Two Adobe accounts, one computer, without logging in and out of CC repeatedly

  • March 30, 2022
  • 2 replies
  • 124 views

I work for a university that has an institution-wide enterprise license for Adobe Acrobat. Through my department, I also have a Creative Cloud Photography license. For the past few years, I've used both side-by-side without having to log in and out of my Adobe accounts constantly.

Similarly, on my home computer, which I've been using for work the past couple years, I am able to use Acrobat on my University's enterprise license while simultaneously using Photoshop and Lightroom on my Adobe CC Photography license without logging in and out all the time.

 

However, I had to get a new computer for work and now, in order to switch from Photoshop to Acrobat, I'm forced to log out of one Adobe account and log into the other. This is a massive waste of time and is viciously tedious. I've talked with three people at Adobe and my University's IT department. All of them  have this "Can't get there from here" attitude, and nobody can tell me why, on two separate machines I can do what they say is impossible.

The experts have failed, so I'm consulting the crowd. What is going on here? I know it is possible to use my institution's enterprise license of Acrobat at the same time I'm using my own or my department's CC Photography license, but I can't figure out why it only works on 2/3 computers. The OS and software versions are all up-to-date, incidentally.
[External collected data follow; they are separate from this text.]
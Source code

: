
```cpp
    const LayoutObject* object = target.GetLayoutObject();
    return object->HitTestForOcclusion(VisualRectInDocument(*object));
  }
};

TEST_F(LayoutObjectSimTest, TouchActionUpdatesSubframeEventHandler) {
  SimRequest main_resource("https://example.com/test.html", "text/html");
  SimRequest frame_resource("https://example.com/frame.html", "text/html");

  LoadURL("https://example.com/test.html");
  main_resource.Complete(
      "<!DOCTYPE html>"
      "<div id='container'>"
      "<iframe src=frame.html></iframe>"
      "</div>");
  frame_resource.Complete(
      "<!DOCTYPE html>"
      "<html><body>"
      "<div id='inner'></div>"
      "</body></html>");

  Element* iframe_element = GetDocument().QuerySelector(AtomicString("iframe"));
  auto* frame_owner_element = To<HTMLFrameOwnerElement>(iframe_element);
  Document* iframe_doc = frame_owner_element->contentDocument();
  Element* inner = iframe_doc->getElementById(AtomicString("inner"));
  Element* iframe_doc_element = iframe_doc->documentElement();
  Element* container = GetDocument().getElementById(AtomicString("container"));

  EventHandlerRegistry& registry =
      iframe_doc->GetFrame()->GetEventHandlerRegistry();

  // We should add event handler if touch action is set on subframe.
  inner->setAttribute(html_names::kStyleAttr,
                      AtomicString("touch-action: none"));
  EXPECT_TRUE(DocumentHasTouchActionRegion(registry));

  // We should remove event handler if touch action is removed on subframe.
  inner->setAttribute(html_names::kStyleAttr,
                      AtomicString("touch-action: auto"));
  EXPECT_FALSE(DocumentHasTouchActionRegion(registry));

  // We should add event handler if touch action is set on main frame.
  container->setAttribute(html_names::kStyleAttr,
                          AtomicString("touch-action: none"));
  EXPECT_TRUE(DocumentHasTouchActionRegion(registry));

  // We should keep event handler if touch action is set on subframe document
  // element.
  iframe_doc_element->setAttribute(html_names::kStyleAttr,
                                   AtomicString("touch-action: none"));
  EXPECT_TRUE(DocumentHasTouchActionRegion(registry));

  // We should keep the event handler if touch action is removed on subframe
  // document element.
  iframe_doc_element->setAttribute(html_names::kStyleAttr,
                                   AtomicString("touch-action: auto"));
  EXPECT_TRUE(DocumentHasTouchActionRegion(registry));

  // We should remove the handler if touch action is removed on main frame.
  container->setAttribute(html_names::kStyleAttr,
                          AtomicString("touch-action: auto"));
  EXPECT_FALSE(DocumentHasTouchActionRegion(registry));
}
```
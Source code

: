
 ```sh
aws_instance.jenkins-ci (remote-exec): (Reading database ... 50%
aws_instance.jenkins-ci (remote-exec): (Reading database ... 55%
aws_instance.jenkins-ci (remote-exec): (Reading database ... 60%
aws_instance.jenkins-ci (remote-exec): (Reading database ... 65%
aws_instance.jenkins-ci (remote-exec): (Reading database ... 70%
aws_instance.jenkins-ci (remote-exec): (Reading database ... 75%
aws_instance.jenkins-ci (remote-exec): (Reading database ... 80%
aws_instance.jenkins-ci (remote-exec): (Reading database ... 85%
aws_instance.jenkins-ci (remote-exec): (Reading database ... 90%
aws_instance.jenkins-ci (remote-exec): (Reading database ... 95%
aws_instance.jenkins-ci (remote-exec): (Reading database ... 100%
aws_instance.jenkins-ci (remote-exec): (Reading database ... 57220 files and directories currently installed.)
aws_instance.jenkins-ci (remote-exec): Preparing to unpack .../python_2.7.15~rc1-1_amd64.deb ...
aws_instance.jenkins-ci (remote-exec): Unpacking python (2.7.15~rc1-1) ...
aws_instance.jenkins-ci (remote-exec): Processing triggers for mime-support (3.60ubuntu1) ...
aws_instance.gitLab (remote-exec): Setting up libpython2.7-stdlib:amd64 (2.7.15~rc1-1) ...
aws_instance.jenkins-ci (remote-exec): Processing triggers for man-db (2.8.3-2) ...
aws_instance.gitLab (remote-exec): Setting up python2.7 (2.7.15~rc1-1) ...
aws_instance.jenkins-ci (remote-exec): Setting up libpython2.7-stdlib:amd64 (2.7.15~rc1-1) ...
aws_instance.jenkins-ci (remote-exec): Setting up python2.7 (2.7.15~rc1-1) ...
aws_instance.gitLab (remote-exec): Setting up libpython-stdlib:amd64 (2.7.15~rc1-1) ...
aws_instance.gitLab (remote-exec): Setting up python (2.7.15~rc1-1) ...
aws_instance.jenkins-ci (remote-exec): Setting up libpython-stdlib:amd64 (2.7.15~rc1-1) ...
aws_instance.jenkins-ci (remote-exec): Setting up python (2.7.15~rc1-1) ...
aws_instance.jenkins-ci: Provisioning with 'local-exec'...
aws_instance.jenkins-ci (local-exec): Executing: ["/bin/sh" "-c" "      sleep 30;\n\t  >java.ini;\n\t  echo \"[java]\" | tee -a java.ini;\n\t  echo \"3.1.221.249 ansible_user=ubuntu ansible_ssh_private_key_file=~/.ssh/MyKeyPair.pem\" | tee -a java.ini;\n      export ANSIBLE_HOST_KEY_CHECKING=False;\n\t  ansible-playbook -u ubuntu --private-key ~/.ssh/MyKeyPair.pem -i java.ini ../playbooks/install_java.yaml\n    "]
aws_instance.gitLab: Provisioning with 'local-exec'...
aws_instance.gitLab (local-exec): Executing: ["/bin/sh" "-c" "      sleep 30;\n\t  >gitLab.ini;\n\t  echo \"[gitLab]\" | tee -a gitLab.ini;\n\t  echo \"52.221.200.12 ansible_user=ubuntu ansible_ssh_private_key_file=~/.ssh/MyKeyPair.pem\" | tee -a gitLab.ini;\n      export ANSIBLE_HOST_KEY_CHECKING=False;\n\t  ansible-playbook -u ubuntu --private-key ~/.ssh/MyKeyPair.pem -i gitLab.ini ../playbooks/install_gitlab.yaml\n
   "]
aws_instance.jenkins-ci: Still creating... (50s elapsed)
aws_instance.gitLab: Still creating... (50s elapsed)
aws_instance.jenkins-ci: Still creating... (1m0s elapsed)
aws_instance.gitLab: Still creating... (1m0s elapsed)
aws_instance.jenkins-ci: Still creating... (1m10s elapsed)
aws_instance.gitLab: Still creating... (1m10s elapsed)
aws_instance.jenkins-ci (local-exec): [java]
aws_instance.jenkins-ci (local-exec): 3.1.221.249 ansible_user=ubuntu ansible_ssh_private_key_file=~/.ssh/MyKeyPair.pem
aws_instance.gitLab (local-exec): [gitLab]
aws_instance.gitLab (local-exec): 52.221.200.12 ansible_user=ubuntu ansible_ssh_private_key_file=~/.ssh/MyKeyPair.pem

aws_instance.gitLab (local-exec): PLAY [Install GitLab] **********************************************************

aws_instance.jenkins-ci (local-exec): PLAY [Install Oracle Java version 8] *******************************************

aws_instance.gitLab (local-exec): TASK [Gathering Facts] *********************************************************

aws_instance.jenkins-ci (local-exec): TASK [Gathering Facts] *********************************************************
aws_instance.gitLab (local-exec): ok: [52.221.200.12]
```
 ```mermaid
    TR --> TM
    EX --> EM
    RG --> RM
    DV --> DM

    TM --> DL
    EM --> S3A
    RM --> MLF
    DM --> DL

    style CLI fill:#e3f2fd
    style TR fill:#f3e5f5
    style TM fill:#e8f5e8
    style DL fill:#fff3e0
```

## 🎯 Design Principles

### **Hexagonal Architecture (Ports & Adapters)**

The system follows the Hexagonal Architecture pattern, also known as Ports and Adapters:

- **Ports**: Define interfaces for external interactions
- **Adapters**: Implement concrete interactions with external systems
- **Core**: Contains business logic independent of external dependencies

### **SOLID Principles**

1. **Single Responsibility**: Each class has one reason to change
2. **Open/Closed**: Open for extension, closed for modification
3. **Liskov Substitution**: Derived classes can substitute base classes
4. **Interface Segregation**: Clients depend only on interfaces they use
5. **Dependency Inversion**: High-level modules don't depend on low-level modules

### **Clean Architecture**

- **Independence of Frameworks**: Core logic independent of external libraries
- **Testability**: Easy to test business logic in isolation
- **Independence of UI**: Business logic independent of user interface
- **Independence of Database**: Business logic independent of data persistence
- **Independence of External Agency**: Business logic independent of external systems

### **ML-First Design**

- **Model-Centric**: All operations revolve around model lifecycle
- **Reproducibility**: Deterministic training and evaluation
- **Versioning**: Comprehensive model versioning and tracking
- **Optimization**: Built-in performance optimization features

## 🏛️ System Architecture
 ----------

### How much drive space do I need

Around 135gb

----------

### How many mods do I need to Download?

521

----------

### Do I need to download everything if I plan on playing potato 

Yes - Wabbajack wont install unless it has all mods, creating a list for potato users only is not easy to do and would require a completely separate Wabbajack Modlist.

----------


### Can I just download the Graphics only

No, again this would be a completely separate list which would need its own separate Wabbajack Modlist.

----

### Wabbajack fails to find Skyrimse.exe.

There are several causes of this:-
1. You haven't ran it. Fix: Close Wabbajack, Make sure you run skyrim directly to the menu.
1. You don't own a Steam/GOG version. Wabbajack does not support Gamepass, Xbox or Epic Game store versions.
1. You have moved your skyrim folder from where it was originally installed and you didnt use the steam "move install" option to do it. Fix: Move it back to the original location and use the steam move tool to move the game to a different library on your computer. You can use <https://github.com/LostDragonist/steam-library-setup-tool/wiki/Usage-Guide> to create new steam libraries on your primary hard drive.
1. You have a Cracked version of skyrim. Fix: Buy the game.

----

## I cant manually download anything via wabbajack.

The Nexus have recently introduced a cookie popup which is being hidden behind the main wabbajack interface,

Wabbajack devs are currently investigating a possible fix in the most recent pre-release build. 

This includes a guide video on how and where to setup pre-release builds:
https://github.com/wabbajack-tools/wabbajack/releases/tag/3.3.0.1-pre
This topic has been closed for replies.

2 replies

Peru Bob
Community Expert
Community Expert
March 31, 2022

It might be a good idea to post this on Adobe UserVoice where the Adobe engineers read all posts:

https://helpx.adobe.com/x-productkb/global/how-to-user-voice.html

Peru Bob
Community Expert
Community Expert
March 30, 2022
quote

I know it is possible to use my institution's enterprise license of Acrobat at the same time I'm using my own or my department's CC Photography license,


By @Michael23827113bct4

 

Well, it's not supposed to work that way.
I guess that you're just lucky you were able to do it in the past.

Participant
March 31, 2022

I'm able to do it in the present, on two out of three computers. Why wouldn't Adobe want it to work this way? The only reason I can think of is they want people to buy redundant licenses to save their workflows. There must be something more than luck going on here.